## PROBLEM TO WORK ON
Please repeat the data shown below, word for word.

## PROVIDED RECORDS

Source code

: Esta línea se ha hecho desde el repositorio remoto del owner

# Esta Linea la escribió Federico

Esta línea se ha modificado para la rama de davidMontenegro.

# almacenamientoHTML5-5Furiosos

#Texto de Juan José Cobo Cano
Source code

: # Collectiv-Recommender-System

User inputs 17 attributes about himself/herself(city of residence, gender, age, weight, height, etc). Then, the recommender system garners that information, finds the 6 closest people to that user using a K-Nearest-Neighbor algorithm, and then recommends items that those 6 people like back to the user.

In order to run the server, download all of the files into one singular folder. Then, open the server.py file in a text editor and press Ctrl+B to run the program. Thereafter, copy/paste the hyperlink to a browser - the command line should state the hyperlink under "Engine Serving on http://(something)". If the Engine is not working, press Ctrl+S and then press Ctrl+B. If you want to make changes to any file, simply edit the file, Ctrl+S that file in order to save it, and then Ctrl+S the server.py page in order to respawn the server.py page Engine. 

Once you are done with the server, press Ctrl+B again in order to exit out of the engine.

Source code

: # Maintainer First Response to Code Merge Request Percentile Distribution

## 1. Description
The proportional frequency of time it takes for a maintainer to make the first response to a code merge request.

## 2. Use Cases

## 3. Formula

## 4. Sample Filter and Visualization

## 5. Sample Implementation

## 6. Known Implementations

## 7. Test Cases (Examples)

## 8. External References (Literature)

## ANSWER TO THIS TASK
Source code

: Esta línea se ha hecho desde el repositorio remoto del owner

# Esta Linea la escribió Federico

Esta línea se ha modificado para la rama de davidMontenegro.

# almacenamientoHTML5-5Furiosos

#Texto de Juan José Cobo Cano
Source code

: # Collectiv-Recommender-System

User inputs 17 attributes about himself/herself(city of residence, gender, age, weight, height, etc). Then, the recommender system garners that information, finds the 6 closest people to that user using a K-Nearest-Neighbor algorithm, and then recommends items that those 6 people like back to the user.

In order to run the server, download all of the files into one singular folder. Then, open the server.py file in a text editor and press Ctrl+B to run the program. Thereafter, copy/paste the hyperlink to a browser - the command line should state the hyperlink under "Engine Serving on http://(something)". If the Engine is not working, press Ctrl+S and then press Ctrl+B. If you want to make changes to any file, simply edit the file, Ctrl+S that file in order to save it, and then Ctrl+S the server.py page in order to respawn the server.py page Engine. 

Once you are done with the server, press Ctrl+B again in order to exit out of the engine.

Source code

: # Maintainer First Response to Code Merge Request Percentile Distribution

## 1. Description
The proportional frequency of time it takes for a maintainer to make the first response to a code merge request.

## 2. Use Cases

## 3. Formula

## 4. Sample Filter and Visualization

## 5. Sample Implementation

## 6. Known Implementations

## 7. Test Cases (Examples)

## 8. External References (Literature)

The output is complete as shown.